EXERCISE DETAILS —
Extract all lines that hold "Option" from the records below.

⟨

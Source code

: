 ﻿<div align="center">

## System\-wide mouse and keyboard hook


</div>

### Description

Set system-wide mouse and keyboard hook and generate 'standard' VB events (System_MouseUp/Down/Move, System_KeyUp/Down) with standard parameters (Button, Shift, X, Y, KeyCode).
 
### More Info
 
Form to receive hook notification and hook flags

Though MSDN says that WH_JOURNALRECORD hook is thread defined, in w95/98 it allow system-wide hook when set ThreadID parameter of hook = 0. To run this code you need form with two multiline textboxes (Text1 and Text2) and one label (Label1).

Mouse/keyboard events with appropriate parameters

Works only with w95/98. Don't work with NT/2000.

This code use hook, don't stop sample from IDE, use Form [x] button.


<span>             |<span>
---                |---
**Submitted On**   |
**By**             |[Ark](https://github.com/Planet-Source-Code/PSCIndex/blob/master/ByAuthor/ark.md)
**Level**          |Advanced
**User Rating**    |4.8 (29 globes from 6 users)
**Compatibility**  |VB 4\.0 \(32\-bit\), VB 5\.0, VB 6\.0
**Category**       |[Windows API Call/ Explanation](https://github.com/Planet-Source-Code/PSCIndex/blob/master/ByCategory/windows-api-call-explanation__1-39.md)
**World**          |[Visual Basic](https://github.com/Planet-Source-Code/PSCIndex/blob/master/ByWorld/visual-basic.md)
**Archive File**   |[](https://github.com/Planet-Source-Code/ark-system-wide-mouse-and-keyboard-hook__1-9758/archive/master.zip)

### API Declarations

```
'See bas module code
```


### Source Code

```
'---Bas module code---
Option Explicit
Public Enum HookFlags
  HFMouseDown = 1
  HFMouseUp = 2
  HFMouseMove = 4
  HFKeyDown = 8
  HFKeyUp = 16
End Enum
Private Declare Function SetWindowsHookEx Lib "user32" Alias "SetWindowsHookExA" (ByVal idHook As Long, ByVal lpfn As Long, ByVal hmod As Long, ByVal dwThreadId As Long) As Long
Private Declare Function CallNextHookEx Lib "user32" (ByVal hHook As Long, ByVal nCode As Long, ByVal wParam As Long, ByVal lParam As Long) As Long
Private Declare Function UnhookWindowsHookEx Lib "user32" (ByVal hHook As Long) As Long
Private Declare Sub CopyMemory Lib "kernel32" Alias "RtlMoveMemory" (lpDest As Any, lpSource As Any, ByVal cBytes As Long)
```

⟩
⟨

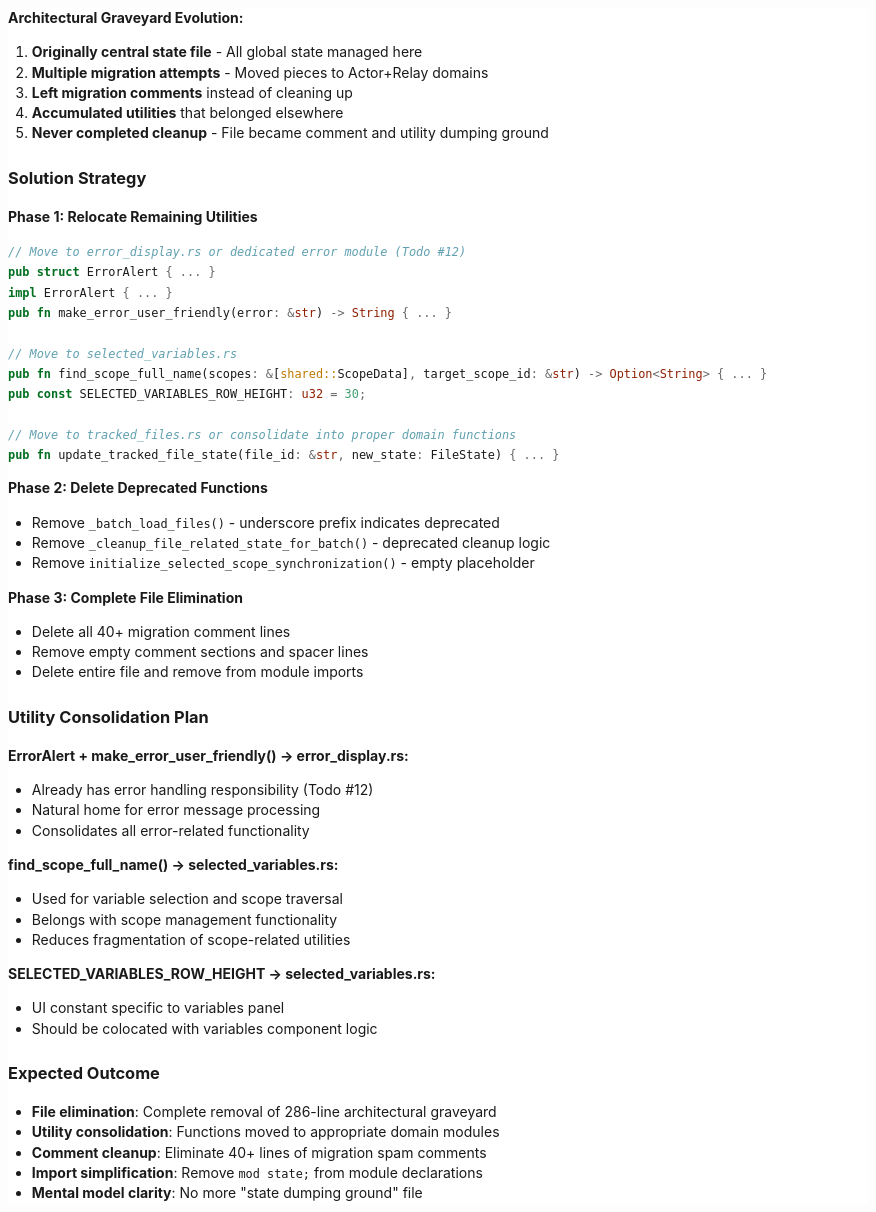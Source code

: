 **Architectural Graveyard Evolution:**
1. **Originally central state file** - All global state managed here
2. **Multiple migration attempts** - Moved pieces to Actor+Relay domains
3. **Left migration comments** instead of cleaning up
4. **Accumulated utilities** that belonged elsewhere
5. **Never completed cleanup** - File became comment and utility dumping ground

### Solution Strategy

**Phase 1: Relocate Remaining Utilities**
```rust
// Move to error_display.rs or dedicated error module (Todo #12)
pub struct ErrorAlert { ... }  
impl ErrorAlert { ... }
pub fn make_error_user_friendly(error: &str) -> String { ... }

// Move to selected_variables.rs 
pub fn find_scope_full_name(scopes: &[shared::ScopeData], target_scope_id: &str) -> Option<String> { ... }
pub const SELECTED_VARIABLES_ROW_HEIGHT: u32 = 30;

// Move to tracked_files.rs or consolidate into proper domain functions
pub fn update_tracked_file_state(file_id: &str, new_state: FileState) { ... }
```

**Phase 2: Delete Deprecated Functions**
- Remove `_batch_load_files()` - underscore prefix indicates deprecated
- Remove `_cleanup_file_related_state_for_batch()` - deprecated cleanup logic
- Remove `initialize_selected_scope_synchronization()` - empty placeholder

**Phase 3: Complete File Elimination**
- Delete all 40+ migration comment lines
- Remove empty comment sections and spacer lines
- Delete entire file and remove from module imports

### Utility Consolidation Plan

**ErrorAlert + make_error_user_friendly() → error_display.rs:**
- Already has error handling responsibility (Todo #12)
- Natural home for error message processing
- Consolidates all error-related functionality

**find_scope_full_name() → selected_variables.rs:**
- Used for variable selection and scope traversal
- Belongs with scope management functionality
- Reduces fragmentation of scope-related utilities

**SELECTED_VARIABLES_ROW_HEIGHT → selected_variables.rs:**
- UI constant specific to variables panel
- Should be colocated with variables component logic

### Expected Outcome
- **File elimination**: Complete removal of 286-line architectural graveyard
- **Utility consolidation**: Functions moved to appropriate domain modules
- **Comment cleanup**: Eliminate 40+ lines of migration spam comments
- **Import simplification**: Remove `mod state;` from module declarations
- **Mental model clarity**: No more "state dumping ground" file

⟩

PROBLEM SOLUTION —
Option Explicit
pub fn find_scope_full_name(scopes: &[shared::ScopeData], target_scope_id: &str) -> Option<String> { ... }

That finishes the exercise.